### INSTRUCTIONS FOR THE TASK
How does the data below read from its first line through the line containing "(i) First, \(P\to"? Print those lines exactly.

::: TASK MATERIAL

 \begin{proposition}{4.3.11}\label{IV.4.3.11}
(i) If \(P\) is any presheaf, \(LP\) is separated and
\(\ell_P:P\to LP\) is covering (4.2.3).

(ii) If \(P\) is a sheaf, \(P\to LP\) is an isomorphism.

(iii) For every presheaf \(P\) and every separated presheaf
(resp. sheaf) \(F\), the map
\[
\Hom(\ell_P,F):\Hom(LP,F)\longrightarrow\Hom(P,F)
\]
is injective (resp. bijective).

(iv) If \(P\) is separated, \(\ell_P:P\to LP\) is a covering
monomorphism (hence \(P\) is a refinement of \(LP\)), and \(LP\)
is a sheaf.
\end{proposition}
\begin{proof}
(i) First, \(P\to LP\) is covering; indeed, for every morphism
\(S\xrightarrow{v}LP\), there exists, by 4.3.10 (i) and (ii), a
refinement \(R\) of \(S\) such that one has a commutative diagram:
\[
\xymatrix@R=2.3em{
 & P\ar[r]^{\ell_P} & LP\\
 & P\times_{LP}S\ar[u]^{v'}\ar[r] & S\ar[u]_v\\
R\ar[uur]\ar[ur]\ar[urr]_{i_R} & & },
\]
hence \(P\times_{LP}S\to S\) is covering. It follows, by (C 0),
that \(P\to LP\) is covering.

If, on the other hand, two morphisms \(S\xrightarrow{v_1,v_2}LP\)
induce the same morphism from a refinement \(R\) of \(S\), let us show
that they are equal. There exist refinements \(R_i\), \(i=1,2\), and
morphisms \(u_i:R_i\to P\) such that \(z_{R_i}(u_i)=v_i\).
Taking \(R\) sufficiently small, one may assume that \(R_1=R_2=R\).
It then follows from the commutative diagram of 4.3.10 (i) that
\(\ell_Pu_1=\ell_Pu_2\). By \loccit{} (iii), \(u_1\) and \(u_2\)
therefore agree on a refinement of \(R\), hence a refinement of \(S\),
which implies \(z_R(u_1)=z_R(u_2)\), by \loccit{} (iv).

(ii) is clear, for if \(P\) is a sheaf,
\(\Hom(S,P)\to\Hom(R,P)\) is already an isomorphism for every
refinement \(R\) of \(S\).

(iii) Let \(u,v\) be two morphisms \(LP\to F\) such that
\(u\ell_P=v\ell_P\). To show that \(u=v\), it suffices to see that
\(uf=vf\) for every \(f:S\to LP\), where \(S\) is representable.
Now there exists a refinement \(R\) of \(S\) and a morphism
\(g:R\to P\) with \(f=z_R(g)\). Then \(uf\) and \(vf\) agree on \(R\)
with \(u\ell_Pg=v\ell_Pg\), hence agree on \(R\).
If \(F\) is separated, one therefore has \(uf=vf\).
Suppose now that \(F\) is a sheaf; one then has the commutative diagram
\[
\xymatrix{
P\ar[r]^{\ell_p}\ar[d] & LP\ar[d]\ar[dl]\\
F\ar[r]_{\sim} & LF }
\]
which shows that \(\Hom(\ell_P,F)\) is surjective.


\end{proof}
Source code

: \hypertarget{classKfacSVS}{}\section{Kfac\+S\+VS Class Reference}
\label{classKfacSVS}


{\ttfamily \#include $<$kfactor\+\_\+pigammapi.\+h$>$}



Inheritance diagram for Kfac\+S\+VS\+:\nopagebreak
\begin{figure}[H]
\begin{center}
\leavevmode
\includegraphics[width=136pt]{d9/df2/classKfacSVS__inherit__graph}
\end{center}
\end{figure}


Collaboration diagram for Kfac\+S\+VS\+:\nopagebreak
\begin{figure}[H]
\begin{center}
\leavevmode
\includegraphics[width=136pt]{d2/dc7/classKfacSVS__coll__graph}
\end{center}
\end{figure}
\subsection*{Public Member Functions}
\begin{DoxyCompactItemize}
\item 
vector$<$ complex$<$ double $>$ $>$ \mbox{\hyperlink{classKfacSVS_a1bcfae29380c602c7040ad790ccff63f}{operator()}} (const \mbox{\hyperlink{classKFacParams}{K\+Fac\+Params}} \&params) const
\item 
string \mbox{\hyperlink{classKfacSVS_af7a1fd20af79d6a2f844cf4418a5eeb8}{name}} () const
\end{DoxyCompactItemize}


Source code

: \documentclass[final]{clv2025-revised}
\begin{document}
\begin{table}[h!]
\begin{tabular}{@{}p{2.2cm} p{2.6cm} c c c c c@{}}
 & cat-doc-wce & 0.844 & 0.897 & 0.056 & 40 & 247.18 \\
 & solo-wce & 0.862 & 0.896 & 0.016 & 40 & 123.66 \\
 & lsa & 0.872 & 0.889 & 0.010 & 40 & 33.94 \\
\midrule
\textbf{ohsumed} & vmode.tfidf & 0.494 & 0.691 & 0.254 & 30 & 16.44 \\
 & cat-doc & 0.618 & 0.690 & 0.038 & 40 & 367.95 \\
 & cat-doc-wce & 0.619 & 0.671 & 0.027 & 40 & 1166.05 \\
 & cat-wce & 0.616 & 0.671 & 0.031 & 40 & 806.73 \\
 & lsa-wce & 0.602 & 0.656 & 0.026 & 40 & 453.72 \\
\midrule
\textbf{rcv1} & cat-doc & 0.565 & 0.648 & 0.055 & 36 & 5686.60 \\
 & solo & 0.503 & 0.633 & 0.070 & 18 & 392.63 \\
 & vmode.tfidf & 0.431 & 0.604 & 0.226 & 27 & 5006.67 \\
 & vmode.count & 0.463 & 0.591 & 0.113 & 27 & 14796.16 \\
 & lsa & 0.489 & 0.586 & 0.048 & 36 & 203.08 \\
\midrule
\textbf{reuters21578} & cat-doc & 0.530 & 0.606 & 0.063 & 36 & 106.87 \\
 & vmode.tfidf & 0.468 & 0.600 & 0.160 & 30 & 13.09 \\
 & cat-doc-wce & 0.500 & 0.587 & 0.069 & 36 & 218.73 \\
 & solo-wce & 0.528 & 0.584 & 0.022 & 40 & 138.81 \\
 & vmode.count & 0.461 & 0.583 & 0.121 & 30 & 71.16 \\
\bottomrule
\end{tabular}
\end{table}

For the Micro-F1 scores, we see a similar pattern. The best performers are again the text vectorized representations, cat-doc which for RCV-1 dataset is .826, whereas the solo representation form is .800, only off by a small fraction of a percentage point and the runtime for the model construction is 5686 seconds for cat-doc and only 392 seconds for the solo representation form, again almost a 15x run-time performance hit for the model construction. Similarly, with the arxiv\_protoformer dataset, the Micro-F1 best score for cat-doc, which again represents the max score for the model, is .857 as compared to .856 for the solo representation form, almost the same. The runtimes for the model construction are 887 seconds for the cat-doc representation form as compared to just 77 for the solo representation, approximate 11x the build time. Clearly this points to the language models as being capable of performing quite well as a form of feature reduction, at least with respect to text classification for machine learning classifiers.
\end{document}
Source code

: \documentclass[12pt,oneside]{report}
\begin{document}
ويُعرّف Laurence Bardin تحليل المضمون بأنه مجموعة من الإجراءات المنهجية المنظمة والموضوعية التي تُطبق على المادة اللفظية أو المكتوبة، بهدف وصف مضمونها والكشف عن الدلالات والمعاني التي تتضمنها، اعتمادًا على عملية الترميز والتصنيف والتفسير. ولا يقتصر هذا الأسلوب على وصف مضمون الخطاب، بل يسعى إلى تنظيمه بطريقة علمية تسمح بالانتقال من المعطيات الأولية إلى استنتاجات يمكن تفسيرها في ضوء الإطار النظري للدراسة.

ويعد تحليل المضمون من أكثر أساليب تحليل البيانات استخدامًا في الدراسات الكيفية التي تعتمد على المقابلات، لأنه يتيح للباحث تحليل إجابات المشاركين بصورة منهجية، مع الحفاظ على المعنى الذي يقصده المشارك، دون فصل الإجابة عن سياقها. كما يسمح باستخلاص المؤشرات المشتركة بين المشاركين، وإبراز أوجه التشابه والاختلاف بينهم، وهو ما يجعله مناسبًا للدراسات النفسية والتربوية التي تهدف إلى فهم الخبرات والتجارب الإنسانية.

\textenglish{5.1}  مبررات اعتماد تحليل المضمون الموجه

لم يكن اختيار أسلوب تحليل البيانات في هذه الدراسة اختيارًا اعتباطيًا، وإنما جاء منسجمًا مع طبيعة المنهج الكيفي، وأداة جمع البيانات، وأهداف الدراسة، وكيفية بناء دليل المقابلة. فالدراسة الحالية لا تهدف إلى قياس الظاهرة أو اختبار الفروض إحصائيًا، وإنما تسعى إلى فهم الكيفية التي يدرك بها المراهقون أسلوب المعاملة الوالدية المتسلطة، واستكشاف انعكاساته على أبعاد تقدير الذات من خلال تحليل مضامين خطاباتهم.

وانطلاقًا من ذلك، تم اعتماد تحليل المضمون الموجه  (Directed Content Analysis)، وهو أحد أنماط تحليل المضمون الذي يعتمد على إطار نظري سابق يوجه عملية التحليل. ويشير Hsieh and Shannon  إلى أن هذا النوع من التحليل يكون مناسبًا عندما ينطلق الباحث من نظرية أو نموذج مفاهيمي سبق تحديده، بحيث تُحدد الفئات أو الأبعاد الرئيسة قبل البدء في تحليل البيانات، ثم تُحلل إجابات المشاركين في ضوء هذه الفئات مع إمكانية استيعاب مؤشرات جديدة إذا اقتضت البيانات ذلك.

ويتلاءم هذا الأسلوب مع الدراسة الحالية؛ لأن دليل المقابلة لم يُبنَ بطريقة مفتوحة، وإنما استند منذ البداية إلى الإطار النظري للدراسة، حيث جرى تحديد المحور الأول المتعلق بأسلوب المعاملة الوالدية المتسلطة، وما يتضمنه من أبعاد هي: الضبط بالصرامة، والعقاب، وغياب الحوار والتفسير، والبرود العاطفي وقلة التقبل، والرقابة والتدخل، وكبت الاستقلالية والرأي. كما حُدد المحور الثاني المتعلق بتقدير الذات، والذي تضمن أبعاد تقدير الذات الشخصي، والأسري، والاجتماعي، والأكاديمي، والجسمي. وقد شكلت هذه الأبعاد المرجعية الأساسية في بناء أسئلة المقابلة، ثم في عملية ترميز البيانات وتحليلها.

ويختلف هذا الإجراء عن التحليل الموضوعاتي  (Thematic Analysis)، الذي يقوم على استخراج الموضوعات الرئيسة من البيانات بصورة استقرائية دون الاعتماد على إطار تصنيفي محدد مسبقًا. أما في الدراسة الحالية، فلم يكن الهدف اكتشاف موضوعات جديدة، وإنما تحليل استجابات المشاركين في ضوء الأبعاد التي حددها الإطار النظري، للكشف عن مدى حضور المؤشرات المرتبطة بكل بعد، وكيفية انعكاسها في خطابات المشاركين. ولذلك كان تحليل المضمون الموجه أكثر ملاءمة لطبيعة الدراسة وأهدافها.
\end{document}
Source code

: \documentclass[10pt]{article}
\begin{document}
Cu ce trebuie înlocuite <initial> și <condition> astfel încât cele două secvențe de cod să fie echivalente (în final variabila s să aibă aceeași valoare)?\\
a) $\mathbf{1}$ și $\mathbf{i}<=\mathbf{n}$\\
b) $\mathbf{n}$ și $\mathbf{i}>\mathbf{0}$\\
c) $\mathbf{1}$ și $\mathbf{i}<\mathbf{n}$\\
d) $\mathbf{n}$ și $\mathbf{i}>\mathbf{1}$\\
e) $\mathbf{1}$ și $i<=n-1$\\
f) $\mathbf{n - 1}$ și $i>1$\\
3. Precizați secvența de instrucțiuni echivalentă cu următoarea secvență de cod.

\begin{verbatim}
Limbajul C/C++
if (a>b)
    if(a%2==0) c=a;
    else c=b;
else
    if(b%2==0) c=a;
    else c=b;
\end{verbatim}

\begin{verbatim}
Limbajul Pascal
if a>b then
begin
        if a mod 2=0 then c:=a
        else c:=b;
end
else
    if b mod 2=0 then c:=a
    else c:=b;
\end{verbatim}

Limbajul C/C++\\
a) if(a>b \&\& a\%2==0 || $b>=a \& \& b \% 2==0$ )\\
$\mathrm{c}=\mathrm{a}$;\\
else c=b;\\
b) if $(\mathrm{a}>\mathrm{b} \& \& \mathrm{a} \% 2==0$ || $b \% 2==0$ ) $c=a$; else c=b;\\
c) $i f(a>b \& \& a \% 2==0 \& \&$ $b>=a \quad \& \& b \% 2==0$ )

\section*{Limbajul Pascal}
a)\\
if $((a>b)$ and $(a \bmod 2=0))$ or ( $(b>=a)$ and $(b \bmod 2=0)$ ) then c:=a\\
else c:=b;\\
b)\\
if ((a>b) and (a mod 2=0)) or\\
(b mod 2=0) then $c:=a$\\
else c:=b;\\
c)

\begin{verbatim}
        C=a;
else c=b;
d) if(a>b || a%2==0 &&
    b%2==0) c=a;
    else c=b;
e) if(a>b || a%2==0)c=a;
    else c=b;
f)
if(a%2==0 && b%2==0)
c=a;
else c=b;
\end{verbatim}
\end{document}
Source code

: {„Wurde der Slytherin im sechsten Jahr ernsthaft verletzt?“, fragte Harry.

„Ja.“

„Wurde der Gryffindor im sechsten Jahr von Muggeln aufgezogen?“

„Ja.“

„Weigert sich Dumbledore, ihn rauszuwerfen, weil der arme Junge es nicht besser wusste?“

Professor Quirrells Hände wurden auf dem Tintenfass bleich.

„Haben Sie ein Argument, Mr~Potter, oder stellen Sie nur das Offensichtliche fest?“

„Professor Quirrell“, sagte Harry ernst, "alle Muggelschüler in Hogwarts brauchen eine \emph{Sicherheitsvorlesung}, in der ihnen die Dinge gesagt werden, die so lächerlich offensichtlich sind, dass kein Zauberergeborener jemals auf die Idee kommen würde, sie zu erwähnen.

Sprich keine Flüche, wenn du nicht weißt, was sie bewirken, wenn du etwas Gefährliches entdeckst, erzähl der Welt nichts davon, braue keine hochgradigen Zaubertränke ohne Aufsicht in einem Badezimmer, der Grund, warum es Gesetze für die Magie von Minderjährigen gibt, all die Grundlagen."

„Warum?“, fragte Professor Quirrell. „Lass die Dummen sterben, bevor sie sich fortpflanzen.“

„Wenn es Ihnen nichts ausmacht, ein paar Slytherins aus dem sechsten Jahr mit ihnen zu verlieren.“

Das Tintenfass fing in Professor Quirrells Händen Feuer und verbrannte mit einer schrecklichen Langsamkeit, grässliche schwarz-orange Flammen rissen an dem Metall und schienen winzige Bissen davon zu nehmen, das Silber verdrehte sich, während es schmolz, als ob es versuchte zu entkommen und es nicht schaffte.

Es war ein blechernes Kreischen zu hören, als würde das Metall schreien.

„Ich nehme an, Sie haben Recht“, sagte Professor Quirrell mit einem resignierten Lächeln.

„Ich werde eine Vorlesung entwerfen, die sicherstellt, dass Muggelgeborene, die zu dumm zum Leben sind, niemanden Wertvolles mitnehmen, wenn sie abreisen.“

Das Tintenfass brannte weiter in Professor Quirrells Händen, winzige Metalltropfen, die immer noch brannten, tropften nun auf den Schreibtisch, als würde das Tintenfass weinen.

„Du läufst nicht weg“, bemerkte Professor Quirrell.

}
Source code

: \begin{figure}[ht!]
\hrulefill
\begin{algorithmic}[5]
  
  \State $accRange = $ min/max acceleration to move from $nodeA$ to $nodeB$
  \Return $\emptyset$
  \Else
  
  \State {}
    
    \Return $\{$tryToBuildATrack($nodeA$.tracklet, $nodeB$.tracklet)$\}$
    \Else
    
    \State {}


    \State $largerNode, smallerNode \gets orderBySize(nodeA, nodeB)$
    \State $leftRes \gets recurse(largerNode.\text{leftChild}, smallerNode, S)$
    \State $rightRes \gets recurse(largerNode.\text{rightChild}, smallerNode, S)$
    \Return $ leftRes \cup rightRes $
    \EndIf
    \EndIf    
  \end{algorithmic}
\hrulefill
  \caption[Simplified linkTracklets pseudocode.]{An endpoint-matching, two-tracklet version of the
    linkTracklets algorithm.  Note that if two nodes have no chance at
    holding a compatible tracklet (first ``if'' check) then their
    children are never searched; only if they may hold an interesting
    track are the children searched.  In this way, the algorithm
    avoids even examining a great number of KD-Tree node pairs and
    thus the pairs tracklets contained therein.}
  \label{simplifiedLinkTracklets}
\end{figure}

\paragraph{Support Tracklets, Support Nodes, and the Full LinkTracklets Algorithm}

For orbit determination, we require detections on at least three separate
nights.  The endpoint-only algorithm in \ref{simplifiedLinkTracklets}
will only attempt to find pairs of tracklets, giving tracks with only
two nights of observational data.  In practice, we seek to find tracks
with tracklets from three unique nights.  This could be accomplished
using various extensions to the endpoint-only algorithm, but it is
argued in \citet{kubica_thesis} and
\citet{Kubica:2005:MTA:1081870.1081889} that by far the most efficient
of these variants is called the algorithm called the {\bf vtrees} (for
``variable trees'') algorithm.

::::::

### EXERCISE SOLUTION
 \begin{proposition}{4.3.11}\label{IV.4.3.11}
(i) If \(P\) is any presheaf, \(LP\) is separated and
\(\ell_P:P\to LP\) is covering (4.2.3).

(ii) If \(P\) is a sheaf, \(P\to LP\) is an isomorphism.

(iii) For every presheaf \(P\) and every separated presheaf
(resp. sheaf) \(F\), the map
\[
\Hom(\ell_P,F):\Hom(LP,F)\longrightarrow\Hom(P,F)
\]
is injective (resp. bijective).

(iv) If \(P\) is separated, \(\ell_P:P\to LP\) is a covering
monomorphism (hence \(P\) is a refinement of \(LP\)), and \(LP\)
is a sheaf.
\end{proposition}
\begin{proof}
(i) First, \(P\to LP\) is covering; indeed, for every morphism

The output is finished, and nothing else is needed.